# Modeling and Output

This notebook goes over how to output fitted encoders, standardizers, and models.

[Pickle](https://docs.python.org/3/library/pickle.html) and [JobLib](https://joblib.readthedocs.io/en/latest/index.html) were utilized to output fitted encoders, standardizers, and fitted models.

**Note**: Pickle *could* be used to output fitted models. However, Pickle can output very large files for more complicated models. Therefore, while not necessarily not required for this project, in the name of good practice, was used to output the fitted model.

In [None]:
#Import and Manipulate Data
import pandas as pd
import sqlite3

#Pre-processing
from sklearn.preprocessing import LabelEncoder
from sklearn.preprocessing import StandardScaler

#Modeling
from sklearn.model_selection import train_test_split
from sklearn.ensemble import BaggingClassifier
from sklearn.tree import DecisionTreeClassifier

#Export Fitted Data
import pickle
import joblib

#Turn off warnings.
import warnings
warnings.filterwarnings('ignore')
warnings.simplefilter(action='ignore', category=FutureWarning)

### Import

Import and drop missing values.

In [None]:
conn = sqlite3.connect('../data/crime_census_weather_tod.db')        
df = pd.read_sql_query("select * from all_crimes", conn)
conn.close()

In [None]:
df = df.dropna(how='any')

### Encode Block Group

In [None]:
le = LabelEncoder()
bg_fit = le.fit(df['BLOCK_GROUP'])

In [None]:
df['bg_cat'] = bg_fit.transform(df['BLOCK_GROUP'])

### Standardize Features

The only features that are standardized in this notebook are those features used in the final model. For a review of feature selection and a standardization of all features, see [Model_Feature_Standardization](https://github.com/georgetown-analytics/DC-Criminalistics/blob/master/notebooks/Model_Feature_Standardization.ipynb), [Model_Feature_Selection_Modeling](https://github.com/georgetown-analytics/DC-Criminalistics/blob/master/notebooks/Model_Feature_Selection_Modeling.ipynb) notebooks.

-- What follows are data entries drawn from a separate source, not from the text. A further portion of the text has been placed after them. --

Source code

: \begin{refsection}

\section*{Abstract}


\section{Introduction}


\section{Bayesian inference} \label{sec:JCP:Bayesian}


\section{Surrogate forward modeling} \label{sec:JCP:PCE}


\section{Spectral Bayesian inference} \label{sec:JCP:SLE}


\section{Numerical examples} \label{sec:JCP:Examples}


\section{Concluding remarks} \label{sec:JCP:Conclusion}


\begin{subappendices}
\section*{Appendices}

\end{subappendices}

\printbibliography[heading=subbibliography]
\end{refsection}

**Features**: Census block group, day of the month, day of the week, time of day, temperature, and UV index.  
**Target**: Standardized and classified crime rate.

In [None]:
feature_cols = [
    'bg_cat', 'day', 'weekday', 'tod_num', 'temperature', 'uv_index',
]

In [None]:
scaler = StandardScaler()
scaler_fit = scaler.fit(df[feature_cols])

In [None]:
features = pd.DataFrame(scaler_fit.transform(df[feature_cols]),
                        columns=feature_cols)

In [None]:
target = df['crime_rate_cat']

### Modeling

**Model**: Bagging Classifier with Decision Tree estimator, which is the default estimator for this classifier.

For a more detailed exposition of other models and techniques used to run and store multiple models in working memory, see [Model_Feature_Selection_Modeling](https://github.com/georgetown-analytics/DC-Criminalistics/blob/master/notebooks/Model_Feature_Selection_Modeling.ipynb).

In [None]:
X_train, X_test, y_train, y_test = train_test_split(features, target, test_size=0.2)

In [None]:
model = BaggingClassifier(base_estimator=DecisionTreeClassifier())

In [None]:
bc_fit = model.fit(X_train, y_train)

### Output Data

We have three fits we need to export:
1. Encodeded block group
2. Standardized features
3. Bagging classification model.

Block Group Encoding

In [None]:
pickle.dump(bg_fit, open('../model/block-group-encoding-fit.sav', 'wb'))

Standardization

In [None]:
pickle.dump(scaler_fit, open('../model/feature-standardization-fit.sav', 'wb'))

Bagging Classifier with Decision Tree Estimator

In [None]:
joblib.dump(bc_fit, '../model/bagging-classifier-fit.sav')